Drug plan risks senior backlash

Many retirees expect more from new benefit than Washington offers.

At a time when healthcare is among Americans' top concerns, President Bush and Congress are pushing to score a big victory: Giving the elderly $400 billion worth of help to pay for prescription drugs.

It's a vast new benefit for retirees, even as Washington isn't planning anything similar for younger Americans, who also face rising health-insurance costs.

But if policymakers hope to bask in gratitude from America's seniors, they shouldn't be too hasty. The risk of alienating a key voting bloc with a bill that falls well short of expectations is large, judging by polls and interviews with seniors' advocates. That's a key reason this year's push for Medicare reform is so tough.

Call it the Leona Kozien scenario.

She's the angry senior who flung herself across the hood of a Chevy Caprice belonging to a lawmaker who helped draft the last Medicare overhaul, as he attempted to flee protesters at a Chicago senior

citizens center. The backlash from retirees was so serious that Congress was forced to repeal the law in 1989, just a year after it was passed.

"Not only is a [new] backlash possible, it's likely," says Larry Sabato, a political scientist at the University of Virginia. "Seniors want what America probably can't afford. They are only going to be satisfied with a very generous prescription drug bill that would break the bank."

Whether the 1988 scenario will repeat - and whether a Medicare law will even reach Mr. Bush's desk - is unclear. But today's parallels are striking. What sunk the 1988 law was the perception that seniors had more to lose than to gain from the law. While it expanded coverage for drugs and catastrophic care, it imposed new costs on many seniors who already had such coverage. After seniors began to see how the law affected them, Congress was blindsided by the negative response.

President Bush and the GOP-controlled Congress are in a similar bind. Lawmakers on both sides of the aisle have promised for three election cycles support for drug costs. Now, with Republicans controlling the White House and Congress, the pressure is on to keep those promises.

A key problem: Seventy percent of seniors think the changes Congress is considering will either have no effect or make the situation worse, according to one CNN/USA Today/Gallup poll. And 76 percent say that Congress should do more (than current bills provide) to help senior citizens pay for drugs.

"Healthcare is going to be an important issue in the 2004 election, and prescription drugs are at the top of the list, especially for people over 50. If there is no prescription drug bill, look out: Seniors are going to be angry. But if there is a lousy prescription drug bill, they are going to be even angrier," says pollster John Zogby.

In the current negotiations between House and Senate conferees, many key players remember the 1989 debacle.

Still a repeat is possible.

Because of budget constraints, any bill will cover only a portion of the senior drug tab. The Medicare population is expected to spend $1.84 trillion over the next 10 years on prescription drugs, according to the Congressional Budget Office (CBO). Yet, Congress has capped a new drug benefit at $400 billion for the decade.
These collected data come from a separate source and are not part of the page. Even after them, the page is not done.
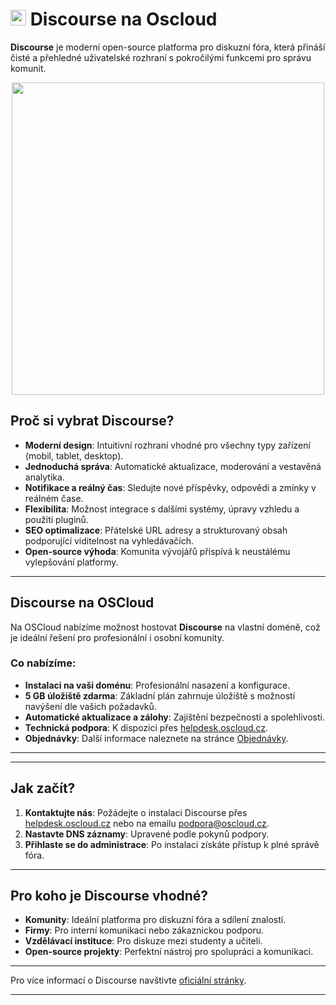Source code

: # <img src="/img/discourse-logo.png" width="25px"> Discourse na Oscloud

**Discourse** je moderní open-source platforma pro diskuzní fóra, která přináší čisté a přehledné uživatelské rozhraní s pokročilými funkcemi pro správu komunit.

<center>
<img src="/img/discourse_app.png" class="shadow" width="500px">
</center>

## Proč si vybrat Discourse?

- **Moderní design**: Intuitivní rozhraní vhodné pro všechny typy zařízení (mobil, tablet, desktop).
- **Jednoduchá správa**: Automatické aktualizace, moderování a vestavěná analytika.
- **Notifikace a reálný čas**: Sledujte nové příspěvky, odpovědi a zmínky v reálném čase.
- **Flexibilita**: Možnost integrace s dalšími systémy, úpravy vzhledu a použití pluginů.
- **SEO optimalizace**: Přátelské URL adresy a strukturovaný obsah podporující viditelnost na vyhledávačích.
- **Open-source výhoda**: Komunita vývojářů přispívá k neustálému vylepšování platformy.

---

## Discourse na OSCloud

Na OSCloud nabízíme možnost hostovat **Discourse** na vlastní doméně, což je ideální řešení pro profesionální i osobní komunity.

### Co nabízíme:

- **Instalaci na vaši doménu**: Profesionální nasazení a konfigurace.
- **5 GB úložiště zdarma**: Základní plán zahrnuje úložiště s možností navýšení dle vašich požadavků.
- **Automatické aktualizace a zálohy**: Zajištění bezpečnosti a spolehlivosti.
- **Technická podpora**: K dispozici přes [helpdesk.oscloud.cz](https://helpdesk.oscloud.cz).
- **Objednávky**: Další informace naleznete na stránce [Objednávky](https://helpdesk.oscloud.cz/help/711028727).

---


---

## Jak začít?

1. **Kontaktujte nás**: Požádejte o instalaci Discourse přes [helpdesk.oscloud.cz](https://helpdesk.oscloud.cz/help/711028727) nebo na emailu [podpora@oscloud.cz](mailto:podpora@oscloud.cz).
2. **Nastavte DNS záznamy**: Upravené podle pokynů podpory.
3. **Přihlaste se do administrace**: Po instalaci získáte přístup k plné správě fóra.


---

## Pro koho je Discourse vhodné?

- **Komunity**: Ideální platforma pro diskuzní fóra a sdílení znalostí.
- **Firmy**: Pro interní komunikaci nebo zákaznickou podporu.
- **Vzdělávací instituce**: Pro diskuze mezi studenty a učiteli.
- **Open-source projekty**: Perfektní nástroj pro spolupráci a komunikaci.

---

Pro více informací o Discourse navštivte [oficiální stránky](https://www.discourse.org).

---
Another problem is the sheer complexity of the bill. Together, the House and Senate versions stack up to 1,800 pages. Benefits vary from region to region and across income brackets. The House version does not cover individual drug costs between $2,000 and $3,500, while the Senate bill exempts low-income seniors from this "doughnut hole."

"Those currently on the Medicare program like Medicare. What they want is for it to cover their prescription drug costs," says David Certner, director of federal affairs for the AARP, the No. 1 seniors organization. "Whether good or bad, it's going to be a lot more choices and decisions than people had to make before. They are going to be a lot more confused."

One worried senior is Carol Baran, a retiree in Rochester, N.Y. She is caring for a husband diagnosed five years ago with Alzheimer's disease. She wants to make sure they can live together at home as long as possible, but it's forcing some wrenching choices about care, including one drug that costs $400 a month.

"People that have money could pay for that, but there are a lot of us in the middle that fall into the cracks," she says. "If we went under a new government program and later did not qualify, what would there be for people to fall back on? It's scary."

The biggest unknown for many seniors is whether they will lose their own coverage in private plans, provided by their employers or pension plans. The CBO estimates that the passage of either the House or Senate version of the Medicare bill would encourage employers to drop drug coverage for their retirees, affecting 1 in 3 Medicare beneficiaries.

The current House and Senate plans would raise health costs for 3 in 4 Medicare beneficiaries, according a new study released this week by USAction Education Fund, a progressive group.

"The seniors who are likely to be most seriously damaged by the current drug bill are those who have employer-based corporate coverage," says Robert Moffit, director of domestic policy studies at the Heritage Foundation, a conservative think tank. As deputy assistant secretary for legislation at the Department of Health and Human services, he worked with Congress on the 1988 Medicare bill.

"Congress," he says, "ought to be worried about a backlash."